Below is a block of entries; repeat exactly the lines starting at the line that contains "when using laptops." and ending at the line that contains "found that students", both included.

__DATA SUPPLIED__:
□ □ □ □ □ □ □
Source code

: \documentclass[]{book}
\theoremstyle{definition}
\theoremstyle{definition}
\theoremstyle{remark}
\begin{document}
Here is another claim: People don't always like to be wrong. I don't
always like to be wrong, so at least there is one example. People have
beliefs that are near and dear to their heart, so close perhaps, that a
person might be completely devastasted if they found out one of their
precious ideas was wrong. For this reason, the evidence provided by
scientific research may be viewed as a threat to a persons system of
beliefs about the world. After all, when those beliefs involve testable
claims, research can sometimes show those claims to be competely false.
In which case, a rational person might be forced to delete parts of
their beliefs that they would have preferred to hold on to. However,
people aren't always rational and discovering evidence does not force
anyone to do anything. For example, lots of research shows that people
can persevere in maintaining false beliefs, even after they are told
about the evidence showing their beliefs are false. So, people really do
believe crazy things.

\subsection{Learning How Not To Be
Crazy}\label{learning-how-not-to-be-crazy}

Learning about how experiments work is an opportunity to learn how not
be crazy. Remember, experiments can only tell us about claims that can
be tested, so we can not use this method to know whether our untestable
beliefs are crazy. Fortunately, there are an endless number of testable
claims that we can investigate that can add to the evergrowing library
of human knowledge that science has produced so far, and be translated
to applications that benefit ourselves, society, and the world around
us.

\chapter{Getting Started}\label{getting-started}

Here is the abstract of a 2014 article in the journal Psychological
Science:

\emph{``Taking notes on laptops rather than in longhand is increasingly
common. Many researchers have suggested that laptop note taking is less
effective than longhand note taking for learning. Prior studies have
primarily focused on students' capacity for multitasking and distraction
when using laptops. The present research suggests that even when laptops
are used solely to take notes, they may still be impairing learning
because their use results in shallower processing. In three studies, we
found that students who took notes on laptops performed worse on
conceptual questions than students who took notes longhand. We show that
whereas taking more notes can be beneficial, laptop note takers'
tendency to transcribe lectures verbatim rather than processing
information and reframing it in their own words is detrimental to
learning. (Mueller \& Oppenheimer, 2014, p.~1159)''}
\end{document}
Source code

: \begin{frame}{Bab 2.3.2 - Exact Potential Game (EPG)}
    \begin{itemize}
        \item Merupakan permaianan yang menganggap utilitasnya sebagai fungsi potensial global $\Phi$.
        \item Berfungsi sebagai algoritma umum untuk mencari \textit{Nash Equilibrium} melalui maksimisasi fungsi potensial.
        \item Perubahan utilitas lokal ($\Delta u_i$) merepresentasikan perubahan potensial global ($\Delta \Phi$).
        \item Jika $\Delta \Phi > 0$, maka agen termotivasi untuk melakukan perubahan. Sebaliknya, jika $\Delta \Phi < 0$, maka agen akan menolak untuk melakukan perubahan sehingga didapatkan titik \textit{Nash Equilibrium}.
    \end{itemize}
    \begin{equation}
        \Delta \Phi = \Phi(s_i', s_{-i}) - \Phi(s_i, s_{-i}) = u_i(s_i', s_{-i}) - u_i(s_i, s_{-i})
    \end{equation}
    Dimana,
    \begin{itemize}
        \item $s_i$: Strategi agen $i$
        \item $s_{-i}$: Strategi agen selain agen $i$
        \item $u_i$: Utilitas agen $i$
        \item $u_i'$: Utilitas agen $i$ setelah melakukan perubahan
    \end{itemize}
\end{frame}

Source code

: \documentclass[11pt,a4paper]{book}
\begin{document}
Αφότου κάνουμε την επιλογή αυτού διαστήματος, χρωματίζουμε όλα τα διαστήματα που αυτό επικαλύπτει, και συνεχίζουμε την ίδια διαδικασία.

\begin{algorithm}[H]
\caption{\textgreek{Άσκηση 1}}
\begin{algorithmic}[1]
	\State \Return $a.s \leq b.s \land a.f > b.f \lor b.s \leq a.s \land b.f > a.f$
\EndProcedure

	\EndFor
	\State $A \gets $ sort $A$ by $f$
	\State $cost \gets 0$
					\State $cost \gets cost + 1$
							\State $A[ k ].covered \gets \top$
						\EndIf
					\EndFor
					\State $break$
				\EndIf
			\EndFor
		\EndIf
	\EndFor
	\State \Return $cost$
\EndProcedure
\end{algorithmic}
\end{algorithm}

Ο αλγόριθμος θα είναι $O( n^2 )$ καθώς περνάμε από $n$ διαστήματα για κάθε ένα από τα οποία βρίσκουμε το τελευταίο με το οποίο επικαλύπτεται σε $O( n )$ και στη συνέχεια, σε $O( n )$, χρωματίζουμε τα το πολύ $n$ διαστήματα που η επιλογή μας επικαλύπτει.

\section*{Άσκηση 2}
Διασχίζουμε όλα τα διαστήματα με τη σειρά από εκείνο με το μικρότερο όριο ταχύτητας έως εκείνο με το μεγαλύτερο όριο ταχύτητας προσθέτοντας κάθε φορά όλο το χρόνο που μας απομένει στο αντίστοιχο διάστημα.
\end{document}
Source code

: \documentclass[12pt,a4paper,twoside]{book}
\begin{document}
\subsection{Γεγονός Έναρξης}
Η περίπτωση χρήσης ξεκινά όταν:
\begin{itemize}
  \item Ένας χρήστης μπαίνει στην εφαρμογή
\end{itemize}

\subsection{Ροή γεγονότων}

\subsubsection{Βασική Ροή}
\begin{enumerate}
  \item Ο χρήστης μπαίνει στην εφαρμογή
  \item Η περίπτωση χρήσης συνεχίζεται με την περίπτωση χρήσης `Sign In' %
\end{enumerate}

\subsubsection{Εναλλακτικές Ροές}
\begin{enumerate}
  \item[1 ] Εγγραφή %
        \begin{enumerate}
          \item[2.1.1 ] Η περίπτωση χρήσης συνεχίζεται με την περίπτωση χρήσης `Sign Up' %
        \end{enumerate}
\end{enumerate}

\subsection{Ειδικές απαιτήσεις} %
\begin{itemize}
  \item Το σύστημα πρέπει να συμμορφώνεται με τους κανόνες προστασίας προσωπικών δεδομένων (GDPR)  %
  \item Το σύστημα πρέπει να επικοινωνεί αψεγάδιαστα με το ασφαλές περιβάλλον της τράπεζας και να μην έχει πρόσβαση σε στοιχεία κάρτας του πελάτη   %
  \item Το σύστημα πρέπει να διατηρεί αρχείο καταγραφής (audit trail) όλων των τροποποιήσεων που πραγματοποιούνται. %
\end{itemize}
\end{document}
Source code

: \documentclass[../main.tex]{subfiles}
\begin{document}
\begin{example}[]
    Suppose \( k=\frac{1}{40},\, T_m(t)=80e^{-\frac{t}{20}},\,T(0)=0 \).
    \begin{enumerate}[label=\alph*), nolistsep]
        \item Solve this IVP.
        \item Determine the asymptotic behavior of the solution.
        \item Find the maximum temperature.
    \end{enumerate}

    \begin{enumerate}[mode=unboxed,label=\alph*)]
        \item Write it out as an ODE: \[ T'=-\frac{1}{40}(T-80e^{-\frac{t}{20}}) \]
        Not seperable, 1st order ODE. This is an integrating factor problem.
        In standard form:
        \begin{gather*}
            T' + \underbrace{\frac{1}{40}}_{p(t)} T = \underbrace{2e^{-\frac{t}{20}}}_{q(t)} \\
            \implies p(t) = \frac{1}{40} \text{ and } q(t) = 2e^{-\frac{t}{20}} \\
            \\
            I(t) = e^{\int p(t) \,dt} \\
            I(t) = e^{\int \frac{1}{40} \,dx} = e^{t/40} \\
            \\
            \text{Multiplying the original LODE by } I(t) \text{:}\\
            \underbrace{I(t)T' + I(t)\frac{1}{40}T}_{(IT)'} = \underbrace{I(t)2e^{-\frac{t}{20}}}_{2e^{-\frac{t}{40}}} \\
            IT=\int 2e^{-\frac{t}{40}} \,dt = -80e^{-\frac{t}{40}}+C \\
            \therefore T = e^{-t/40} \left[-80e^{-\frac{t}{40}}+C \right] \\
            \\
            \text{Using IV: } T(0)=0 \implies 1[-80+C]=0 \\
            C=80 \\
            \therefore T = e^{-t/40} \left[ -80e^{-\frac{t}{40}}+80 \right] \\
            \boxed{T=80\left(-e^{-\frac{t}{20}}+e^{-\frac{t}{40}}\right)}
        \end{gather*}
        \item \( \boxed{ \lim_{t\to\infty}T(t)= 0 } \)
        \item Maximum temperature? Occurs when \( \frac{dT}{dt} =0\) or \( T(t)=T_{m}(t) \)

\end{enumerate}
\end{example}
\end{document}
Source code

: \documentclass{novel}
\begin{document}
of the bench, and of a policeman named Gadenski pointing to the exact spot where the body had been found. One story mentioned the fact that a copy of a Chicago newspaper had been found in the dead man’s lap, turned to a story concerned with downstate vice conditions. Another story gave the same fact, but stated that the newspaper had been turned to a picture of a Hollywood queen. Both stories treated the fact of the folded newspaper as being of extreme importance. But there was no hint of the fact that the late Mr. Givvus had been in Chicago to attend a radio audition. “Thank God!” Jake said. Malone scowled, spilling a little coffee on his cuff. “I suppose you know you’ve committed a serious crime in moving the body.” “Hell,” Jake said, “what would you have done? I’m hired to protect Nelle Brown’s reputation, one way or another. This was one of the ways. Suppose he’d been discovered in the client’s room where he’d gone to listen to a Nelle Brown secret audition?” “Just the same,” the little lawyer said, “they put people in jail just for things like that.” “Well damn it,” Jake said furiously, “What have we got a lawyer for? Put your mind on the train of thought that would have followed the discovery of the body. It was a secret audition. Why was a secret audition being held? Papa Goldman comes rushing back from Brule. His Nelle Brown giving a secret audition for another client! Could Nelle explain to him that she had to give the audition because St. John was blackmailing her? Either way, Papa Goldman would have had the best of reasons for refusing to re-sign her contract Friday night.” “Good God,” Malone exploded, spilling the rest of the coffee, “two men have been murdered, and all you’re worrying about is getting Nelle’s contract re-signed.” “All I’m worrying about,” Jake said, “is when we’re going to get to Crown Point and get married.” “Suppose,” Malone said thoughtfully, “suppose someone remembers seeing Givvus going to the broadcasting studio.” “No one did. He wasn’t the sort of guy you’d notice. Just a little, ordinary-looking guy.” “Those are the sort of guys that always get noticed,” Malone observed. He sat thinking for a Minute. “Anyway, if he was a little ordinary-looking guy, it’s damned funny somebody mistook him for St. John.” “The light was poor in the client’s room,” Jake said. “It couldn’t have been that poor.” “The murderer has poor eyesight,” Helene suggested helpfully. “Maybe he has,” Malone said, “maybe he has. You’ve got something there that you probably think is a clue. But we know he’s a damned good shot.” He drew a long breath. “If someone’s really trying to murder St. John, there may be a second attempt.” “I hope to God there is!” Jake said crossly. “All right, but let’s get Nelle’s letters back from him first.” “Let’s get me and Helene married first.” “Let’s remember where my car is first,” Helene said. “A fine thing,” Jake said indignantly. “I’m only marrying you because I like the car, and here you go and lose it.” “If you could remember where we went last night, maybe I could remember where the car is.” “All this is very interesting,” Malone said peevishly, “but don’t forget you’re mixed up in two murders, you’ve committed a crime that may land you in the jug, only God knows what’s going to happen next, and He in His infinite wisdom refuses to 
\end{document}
□ □ □ □ □ □ □
__OUTPUT OF THE EXERCISE__:
when using laptops. The present research suggests that even when laptops
are used solely to take notes, they may still be impairing learning
because their use results in shallower processing. In three studies, we
found that students who took notes on laptops performed worse on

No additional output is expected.